Pour la mémoire et le souvenir, il serait nécessaire de revenir sur la naissance du RDR, afin de donner à l’histoire toute sa quintessence et surtout, pour les nouvelles générations, une béquille pour leur culture et formation politique.

Au soir du 7 décembre 1993, l’histoire de la Côte d’Ivoire passe à une double vitesse et connaît une accélération. Si la question de la succession à la Présidence de la République semble avoir trouvé une issue heureuse grâce à la maturité du peuple ivoirien et au bon sens de l’ex-Premier Ministre Alassane Ouattara, en revanche, celle de la vacance de la présidence à la tête du Parti Démocratique de Côte d’Ivoire (PDCI) demeure un mystère entretenu.
Alors que (selon les dispositions statutaires), la succession à la présidence du PDCI devait se faire à la suite d’une élection régulière et démocratique dans le cadre d’un congrès extraordinaire, les instances dirigeantes du PDCI restent muettes sur cette question. Motus et bouche cousue. Le Secrétaire Général d’alors, un certain Laurent Dona Fologo, reste muet comme une carpe. Un malaise général s’installa aussi bien au sommet qu’à la base du PDCI-RDA.

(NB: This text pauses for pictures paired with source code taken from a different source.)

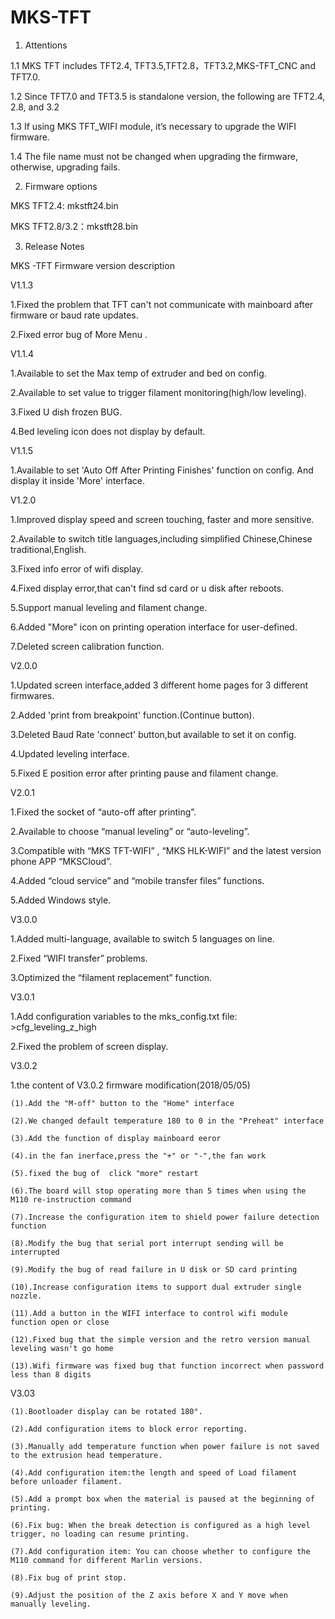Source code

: # MKS-TFT

1.  Attentions

  1.1 MKS TFT includes TFT2.4, TFT3.5,TFT2.8，TFT3.2,MKS-TFT_CNC and TFT7.0.
  
  1.2 Since TFT7.0 and TFT3.5 is standalone version, the following are TFT2.4, 2.8, and 3.2

  1.3 If using MKS TFT_WIFI module, it’s necessary to upgrade the WIFI firmware. 

  1.4 The file name must not be changed when upgrading the firmware, otherwise, upgrading fails.

2.  Firmware options

MKS TFT2.4: mkstft24.bin
  
MKS TFT2.8/3.2：mkstft28.bin
  
3.  Release Notes

  MKS -TFT Firmware version description

V1.1.3

  1.Fixed the problem that TFT can't not communicate with mainboard after firmware or baud rate updates.

  2.Fixed error bug of More Menu .

V1.1.4

  1.Available to set the Max temp of extruder and bed on config.

  2.Available to set value to trigger filament monitoring(high/low leveling).

  3.Fixed U dish frozen BUG.

  4.Bed leveling icon does not display by default.

V1.1.5

  1.Available to set 'Auto Off After Printing Finishes' function on config. And display it inside 'More' interface.

V1.2.0

  1.Improved display speed and screen touching, faster and more sensitive.

  2.Available to switch title languages,including simplified Chinese,Chinese traditional,English.

  3.Fixed info error of wifi display.

  4.Fixed display error,that can't find sd card or u disk after reboots.

  5.Support manual leveling and filament change.

  6.Added "More" icon on printing operation interface for user-defined.

  7.Deleted screen calibration function.

V2.0.0

  1.Updated screen interface,added 3 different home pages for 3 different firmwares.

  2.Added 'print from breakpoint' function.(Continue button).

  3.Deleted Baud Rate 'connect' button,but available to set it on config.

  4.Updated leveling interface.

  5.Fixed E position error after printing pause and filament change.

V2.0.1

  1.Fixed the socket of “auto-off after printing”.

  2.Available to choose “manual leveling” or “auto-leveling”.

  3.Compatible with “MKS TFT-WIFI” , “MKS HLK-WIFI” and the latest version phone APP “MKSCloud”.

  4.Added “cloud service” and “mobile transfer files” functions.

  5.Added Windows style.

V3.0.0

  1.Added multi-language, available to switch 5 languages on line.

  2.Fixed “WIFI transfer” problems.

  3.Optimized the “filament replacement” function.
  
V3.0.1

  1.Add configuration variables to the mks_config.txt file: >cfg_leveling_z_high
  
  2.Fixed the problem of screen display.
 
V3.0.2

  1.the content of V3.0.2 firmware modification(2018/05/05)
  
    (1).Add the "M-off" button to the "Home" interface
    
    (2).We changed default temperature 180 to 0 in the "Preheat" interface
    
    (3).Add the function of display mainboard eeror
    
    (4).in the fan inerface,press the "+" or "-",the fan work
    
    (5).fixed the bug of  click "more" restart  
    
    (6).The board will stop operating more than 5 times when using the M110 re-instruction command
    
    (7).Increase the configuration item to shield power failure detection function
    
    (8).Modify the bug that serial port interrupt sending will be interrupted
    
    (9).Modify the bug of read failure in U disk or SD card printing
    
    (10).Increase configuration items to support dual extruder single nozzle.
    
    (11).Add a button in the WIFI interface to control wifi module  function open or close
    
    (12).Fixed bug that the simple version and the retro version manual leveling wasn't go home
    
    (13).Wifi firmware was fixed bug that function incorrect when password less than 8 digits 
  
V3.03

    (1).Bootloader display can be rotated 180°.
    
    (2).Add configuration items to block error reporting.
    
    (3).Manually add temperature function when power failure is not saved to the extrusion head temperature.
    
    (4).Add configuration item:the length and speed of Load filament before unloader filament. 
    
    (5).Add a prompt box when the material is paused at the beginning of printing.
    
    (6).Fix bug: When the break detection is configured as a high level trigger, no loading can resume printing.
    
    (7).Add configuration item: You can choose whether to configure the M110 command for different Marlin versions.
    
    (8).Fix bug of print stop.
    
    (9).Adjust the position of the Z axis before X and Y move when manually leveling.
    
    
    
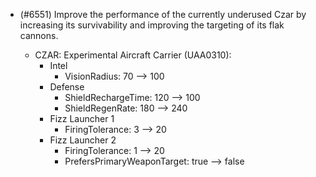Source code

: - (#6551) Improve the performance of the currently underused Czar by increasing its survivability and improving the targeting of its flak cannons.

  - CZAR: Experimental Aircraft Carrier (UAA0310):
    - Intel  
      - VisionRadius: 70 --> 100
    - Defense
      - ShieldRechargeTime: 120 --> 100
      - ShieldRegenRate: 180 --> 240
    - Fizz Launcher 1
      - FiringTolerance: 3 --> 20
    - Fizz Launcher 2
      - FiringTolerance: 1 --> 20
      - PrefersPrimaryWeaponTarget: true --> false
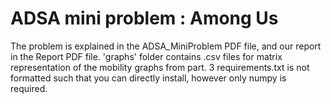 # ADSA mini problem : Among Us

The problem is explained in the ADSA_MiniProblem PDF file, and our report in the Report PDF file.
'graphs' folder contains .csv files for matrix representation of the mobility graphs from part. 3
requirements.txt is not formatted such that you can directly install, however only numpy is required.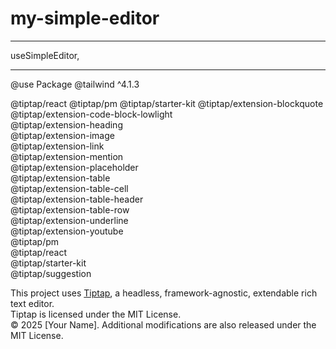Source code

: # my-simple-editor

---

useSimpleEditor,

---

@use Package
@tailwind ^4.1.3

@tiptap/react @tiptap/pm @tiptap/starter-kit
@tiptap/extension-blockquote \
@tiptap/extension-code-block-lowlight \
@tiptap/extension-heading \
@tiptap/extension-image \
@tiptap/extension-link \
@tiptap/extension-mention \
@tiptap/extension-placeholder \
@tiptap/extension-table \
@tiptap/extension-table-cell \
@tiptap/extension-table-header \
@tiptap/extension-table-row \
@tiptap/extension-underline \
@tiptap/extension-youtube \
@tiptap/pm \
@tiptap/react \
@tiptap/starter-kit \
@tiptap/suggestion

This project uses [Tiptap](https://tiptap.dev), a headless, framework-agnostic, extendable rich text editor.  
Tiptap is licensed under the MIT License.  
© 2025 [Your Name]. Additional modifications are also released under the MIT License.
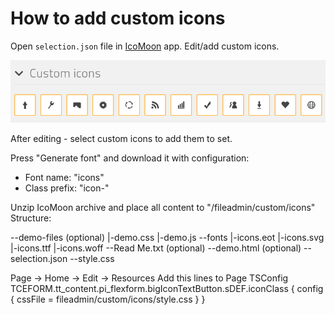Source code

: # How to add custom icons

Open `selection.json` file in [IcoMoon](https://icomoon.io/) app. Edit/add custom icons. 

![](custom-icons.png)

After editing - select custom icons to add them to set. 

Press "Generate font" and download it with configuration:
  - Font name: "icons"
  - Class prefix: "icon-"
  
Unzip IcoMoon archive and place all content to "/fileadmin/custom/icons"
Structure:

  --demo-files (optional)
  |-demo.css
  |-demo.js
  --fonts
  |-icons.eot
  |-icons.svg
  |-icons.ttf
  |-icons.woff
  --Read Me.txt (optional)
  --demo.html (optional)
  --selection.json
  --style.css
  
  


Page -> Home -> Edit -> Resources 
Add this lines to Page TSConfig
TCEFORM.tt_content.pi_flexform.bigIconTextButton.sDEF.iconClass {
    config {
        cssFile = fileadmin/custom/icons/style.css
    }
}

Djeny Kobina, alors membre du Comité central et chef de file du mouvement de la rénovation (un courant de pensée à l’intérieur du PDCI), interpella les instances du PDCI sur la nécessité de la tenue d’un congrès extraordinaire ; un congrès nécessaire pour donner un souffle nouveau au vieux parti.

Djeny Kobina multiplie ses prises de position et fait des déclarations dans la presse en prenant l’opinion à témoin. Sous la pression, le PDCI lâche du lest.

Le 30 avril 1994, se tient le congrès extraordinaire. Un congrès qui a fait fi des statuts et règlements intérieurs du PDCI. Il s’est tenu en excluant toutes procédures démocratiques qui exigent une élection régulière à la présidence. Les dés étaient déjà jetés. C’est plutôt à un congrès “prêt-à-porter” que l’on assista. Les militants n’ont pas eu droit à la parole. Une seule candidature, celle de Henri Konan Bédié, est enregistrée pour la présidence du Parti.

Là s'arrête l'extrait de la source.